**TASK OBJECTIVE**. Your copy should hold every record verbatim and none of the pictures.

**TASK MATERIAL**.
----
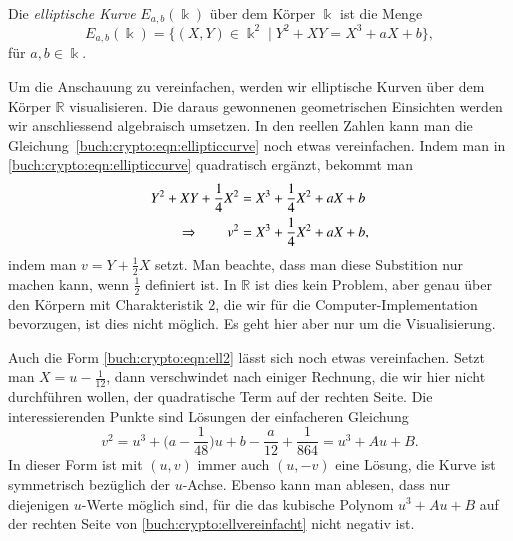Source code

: \begin{definition}
\label{buch:crypto:def:ellipticcurve}
Die {\em elliptische Kurve} $E_{a,b}(\Bbbk)$ über dem Körper $\Bbbk$ ist 
die Menge
\[
E_{a,b}(\Bbbk)
=
\{(X,Y)\in\Bbbk^2\;|\;Y^2+XY=X^3+aX+b\},
\]
für $a,b\in\Bbbk$.
\end{definition}

Um die Anschauung zu vereinfachen, werden wir elliptische Kurven über
dem Körper $\mathbb{R}$ visualisieren.
Die daraus gewonnenen geometrischen Einsichten werden wir anschliessend
algebraisch umsetzen.
In den reellen Zahlen kann man die
Gleichung~\eqref{buch:crypto:eqn:ellipticcurve}
noch etwas vereinfachen.
Indem man in \eqref{buch:crypto:eqn:ellipticcurve} 
quadratisch ergänzt, bekommt man
\begin{align}
Y^2 + XY + \frac14X^2 &= X^3+\frac14 X^2 +aX+b
\notag
\\
\Rightarrow\qquad
v^2&=X^3+\frac14X^2+aX+b,
\label{buch:crypto:eqn:ell2}
\end{align}
indem man $v=Y+\frac12X$ setzt.
Man beachte, dass man diese Substition nur machen kann, wenn $\frac12$
definiert ist.
In $\mathbb{R}$ ist dies kein Problem, aber genau über den Körpern
mit Charakteristik $2$, die wir für die Computer-Implementation
bevorzugen, ist dies nicht möglich.
Es geht hier aber nur um die Visualisierung.

Auch die Form \eqref{buch:crypto:eqn:ell2} lässt sich noch etwas 
vereinfachen.
Setzt man $X=u-\frac1{12}$, dann verschwindet nach einiger Rechnung,
die wir hier nicht durchführen wollen, der quadratische Term
auf der rechten Seite.
Die interessierenden Punkte sind Lösungen der einfacheren Gleichung
\begin{equation}
v^2
=
u^3+\biggl(a-\frac{1}{48}\biggr)u + b-\frac{a}{12}+\frac{1}{864}
=
u^3+Au+B.
\label{buch:crypto:ellvereinfacht}
\end{equation}
In dieser Form ist mit $(u,v)$ immer auch $(u,-v)$ eine Lösung,
die Kurve ist symmetrisch bezüglich der $u$-Achse.
Ebenso kann man ablesen, dass nur diejenigen $u$-Werte möglich sind,
für die das kubische Polynom $u^3+Au+B$ auf der rechten Seite von
\eqref{buch:crypto:ellvereinfacht}
nicht negativ ist.

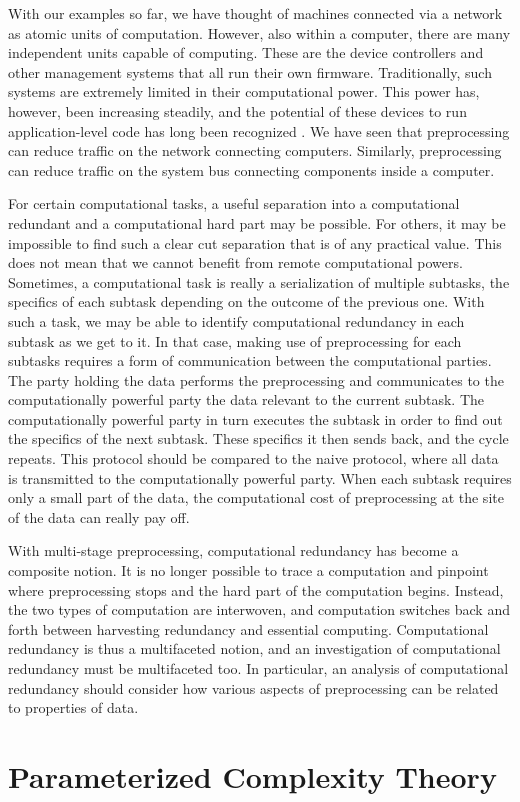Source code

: With our examples so far, we have thought of machines connected via a network as atomic units of computation.
However, also within a computer, there are many independent units capable of computing.
These are the device controllers and other management systems that all run their own firmware.
Traditionally, such systems are extremely limited in their computational power.
This power has, however, been increasing steadily, and the potential of these devices to run application-level code has long been recognized \parencite[for example][]{riedel1998active}.
We have seen that preprocessing can reduce traffic on the network connecting computers.
Similarly, preprocessing can reduce traffic on the system bus connecting components inside a computer.

For certain computational tasks, a useful separation into a computational redundant and a computational hard part may be possible.
For others, it may be impossible to find such a clear cut separation that is of any practical value.
This does not mean that we cannot benefit from remote computational powers.
Sometimes, a computational task is really a serialization of multiple subtasks, the specifics of each subtask depending on the outcome of the previous one.
With such a task, we may be able to identify computational redundancy in each subtask as we get to it.
In that case, making use of preprocessing for each subtasks requires a form of communication between the computational parties.
The party holding the data performs the preprocessing and communicates to the computationally powerful party the data relevant to the current subtask.
The computationally powerful party in turn executes the subtask in order to find out the specifics of the next subtask.
These specifics it then sends back, and the cycle repeats.
This protocol should be compared to the naive protocol, where all data is transmitted to the computationally powerful party.
When each subtask requires only a small part of the data, the computational cost of preprocessing at the site of the data can really pay off.

With multi-stage preprocessing, computational redundancy has become a composite notion.
It is no longer possible to trace a computation and pinpoint where preprocessing stops and the hard part of the computation begins.
Instead, the two types of computation are interwoven, and computation switches back and forth between harvesting redundancy and essential computing.
Computational redundancy is thus a multifaceted notion, and an investigation of computational redundancy must be multifaceted too.
In particular, an analysis of computational redundancy should consider how various aspects of preprocessing can be related to properties of data.


\section{Parameterized Complexity Theory}
\label{sec:parameterized_complexity_theory}%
----
**WRITTEN ANSWER**.
Source code

: \begin{definition}
\label{buch:crypto:def:ellipticcurve}
Die {\em elliptische Kurve} $E_{a,b}(\Bbbk)$ über dem Körper $\Bbbk$ ist 
die Menge
\[
E_{a,b}(\Bbbk)
=
\{(X,Y)\in\Bbbk^2\;|\;Y^2+XY=X^3+aX+b\},
\]
für $a,b\in\Bbbk$.
\end{definition}

Um die Anschauung zu vereinfachen, werden wir elliptische Kurven über
dem Körper $\mathbb{R}$ visualisieren.
Die daraus gewonnenen geometrischen Einsichten werden wir anschliessend
algebraisch umsetzen.
In den reellen Zahlen kann man die
Gleichung~\eqref{buch:crypto:eqn:ellipticcurve}
noch etwas vereinfachen.
Indem man in \eqref{buch:crypto:eqn:ellipticcurve} 
quadratisch ergänzt, bekommt man
\begin{align}
Y^2 + XY + \frac14X^2 &= X^3+\frac14 X^2 +aX+b
\notag
\\
\Rightarrow\qquad
v^2&=X^3+\frac14X^2+aX+b,
\label{buch:crypto:eqn:ell2}
\end{align}
indem man $v=Y+\frac12X$ setzt.
Man beachte, dass man diese Substition nur machen kann, wenn $\frac12$
definiert ist.
In $\mathbb{R}$ ist dies kein Problem, aber genau über den Körpern
mit Charakteristik $2$, die wir für die Computer-Implementation
bevorzugen, ist dies nicht möglich.
Es geht hier aber nur um die Visualisierung.

Auch die Form \eqref{buch:crypto:eqn:ell2} lässt sich noch etwas 
vereinfachen.
Setzt man $X=u-\frac1{12}$, dann verschwindet nach einiger Rechnung,
die wir hier nicht durchführen wollen, der quadratische Term
auf der rechten Seite.
Die interessierenden Punkte sind Lösungen der einfacheren Gleichung
\begin{equation}
v^2
=
u^3+\biggl(a-\frac{1}{48}\biggr)u + b-\frac{a}{12}+\frac{1}{864}
=
u^3+Au+B.
\label{buch:crypto:ellvereinfacht}
\end{equation}
In dieser Form ist mit $(u,v)$ immer auch $(u,-v)$ eine Lösung,
die Kurve ist symmetrisch bezüglich der $u$-Achse.
Ebenso kann man ablesen, dass nur diejenigen $u$-Werte möglich sind,
für die das kubische Polynom $u^3+Au+B$ auf der rechten Seite von
\eqref{buch:crypto:ellvereinfacht}
nicht negativ ist.

Source code

: With our examples so far, we have thought of machines connected via a network as atomic units of computation.
However, also within a computer, there are many independent units capable of computing.
These are the device controllers and other management systems that all run their own firmware.
Traditionally, such systems are extremely limited in their computational power.
This power has, however, been increasing steadily, and the potential of these devices to run application-level code has long been recognized \parencite[for example][]{riedel1998active}.
We have seen that preprocessing can reduce traffic on the network connecting computers.
Similarly, preprocessing can reduce traffic on the system bus connecting components inside a computer.

For certain computational tasks, a useful separation into a computational redundant and a computational hard part may be possible.
For others, it may be impossible to find such a clear cut separation that is of any practical value.
This does not mean that we cannot benefit from remote computational powers.
Sometimes, a computational task is really a serialization of multiple subtasks, the specifics of each subtask depending on the outcome of the previous one.
With such a task, we may be able to identify computational redundancy in each subtask as we get to it.
In that case, making use of preprocessing for each subtasks requires a form of communication between the computational parties.
The party holding the data performs the preprocessing and communicates to the computationally powerful party the data relevant to the current subtask.
The computationally powerful party in turn executes the subtask in order to find out the specifics of the next subtask.
These specifics it then sends back, and the cycle repeats.
This protocol should be compared to the naive protocol, where all data is transmitted to the computationally powerful party.
When each subtask requires only a small part of the data, the computational cost of preprocessing at the site of the data can really pay off.

With multi-stage preprocessing, computational redundancy has become a composite notion.
It is no longer possible to trace a computation and pinpoint where preprocessing stops and the hard part of the computation begins.
Instead, the two types of computation are interwoven, and computation switches back and forth between harvesting redundancy and essential computing.
Computational redundancy is thus a multifaceted notion, and an investigation of computational redundancy must be multifaceted too.
In particular, an analysis of computational redundancy should consider how various aspects of preprocessing can be related to properties of data.


\section{Parameterized Complexity Theory}
\label{sec:parameterized_complexity_theory}%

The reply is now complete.